In accordance with other similar studies, we found a negative correlation between heart rate and the image quality score (r = − 0.43, p = 0.02), confirming that a lower heart rate leads to an improved image score25,26. CNR also, unsurprisingly, correlated with image quality (r = 0.63, p =  < 0.001).

Current papers describe an average reduction in heart rate of around 19 beats per minute or 23% under beta-blockers27. However, the mean age in the aforementioned study was 13 years old. The included patient cohort of the current study had a median age of 109 days with an average heart rate of 120 ± 35 beats per minute. Our experience was that for even small reductions in frequency, high doses of beta-blockers are required for such a young patient collective. Furthermore, pre-medication with beta-blockers prolongs sedation times and is not possible in all patients. Thus, we do not feel the use of beta-blocker is justified in this collective as the benefits of slightly decreased heart rates do not outweigh the risks of unwanted side effects and prolonged sedation times. Cardiac MRI and CCT have their respective use-cases. MRI is used primarily for function and myocardial assessment while CCT remains the modality of choice for vessel visualization as well as preoperative assessment for CHDs, for example in tetralogy of Fallot28. Unless newer MRI techniques can achieve the same excellent spatial resolution and fast acquisition times of CCT, CCT will remain a key diagnostic tool in cardiac imaging.
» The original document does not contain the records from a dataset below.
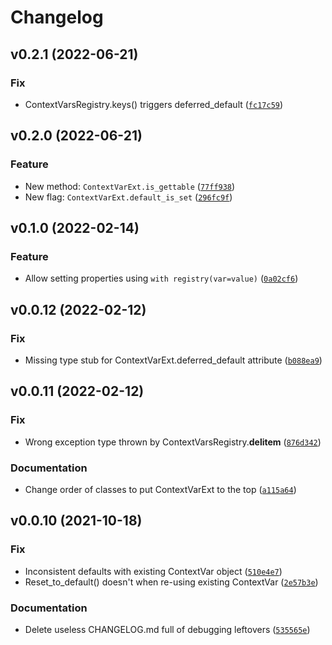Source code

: # Changelog

<!--next-version-placeholder-->

## v0.2.1 (2022-06-21)
### Fix
* ContextVarsRegistry.keys() triggers deferred_default ([`fc17c59`](https://github.com/vdmit11/contextvars-extras/commit/fc17c59c3518efa4190cef5a1ce7f02088df210a))

## v0.2.0 (2022-06-21)
### Feature
* New method: `ContextVarExt.is_gettable` ([`77ff938`](https://github.com/vdmit11/contextvars-extras/commit/77ff9382bb72026905d86f0872e95316ee85a255))
* New flag: `ContextVarExt.default_is_set` ([`296fc9f`](https://github.com/vdmit11/contextvars-extras/commit/296fc9fefc00ce56020fd56556e98f4317987fb1))

## v0.1.0 (2022-02-14)
### Feature
* Allow setting properties using `with registry(var=value)` ([`0a02cf6`](https://github.com/vdmit11/contextvars-extras/commit/0a02cf6d0f263f743def3c8c66bf9e20302930c2))

## v0.0.12 (2022-02-12)
### Fix
* Missing type stub for ContextVarExt.deferred_default attribute ([`b088ea9`](https://github.com/vdmit11/contextvars-extras/commit/b088ea94fd9eaafdf802c8011e6224459d9b1958))

## v0.0.11 (2022-02-12)
### Fix
* Wrong exception type thrown by ContextVarsRegistry.__delitem__ ([`876d342`](https://github.com/vdmit11/contextvars-extras/commit/876d3421519b2a8fca71eb1c0f9c596a3e816b49))

### Documentation
* Change order of classes to put ContextVarExt to the top ([`a115a64`](https://github.com/vdmit11/contextvars-extras/commit/a115a64e67ccd554b7fdf2a204f3a740b83b5981))

## v0.0.10 (2021-10-18)
### Fix
* Inconsistent defaults with existing ContextVar object ([`510e4e7`](https://github.com/vdmit11/contextvars-extras/commit/510e4e7674e1ce4cbcb0ff6408ce99348fa07318))
* Reset_to_default() doesn't when re-using existing ContextVar ([`2e57b3e`](https://github.com/vdmit11/contextvars-extras/commit/2e57b3e66a212631a79a88aa1484aaca40ab7843))

### Documentation
* Delete useless CHANGELOG.md full of debugging leftovers ([`535565e`](https://github.com/vdmit11/contextvars-extras/commit/535565e5789204fbb85f609e74105a8152660fdd))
This study is limited by its relatively low number of included patients (n = 27) and the diversity of the CHDs within the group (eight different defects were described).

Conclusion

Dual source high pitch CT protocols combined with custom contrast agent injection protocols in pediatric patients with CHD delivered sufficiently high diagnostic imaging quality combined with low submilisievert radiation doses. Prospective high pitch imaging is a reliable method for depiction of cardiac anatomy even in very young pediatric CHD patients with elevated heart rates.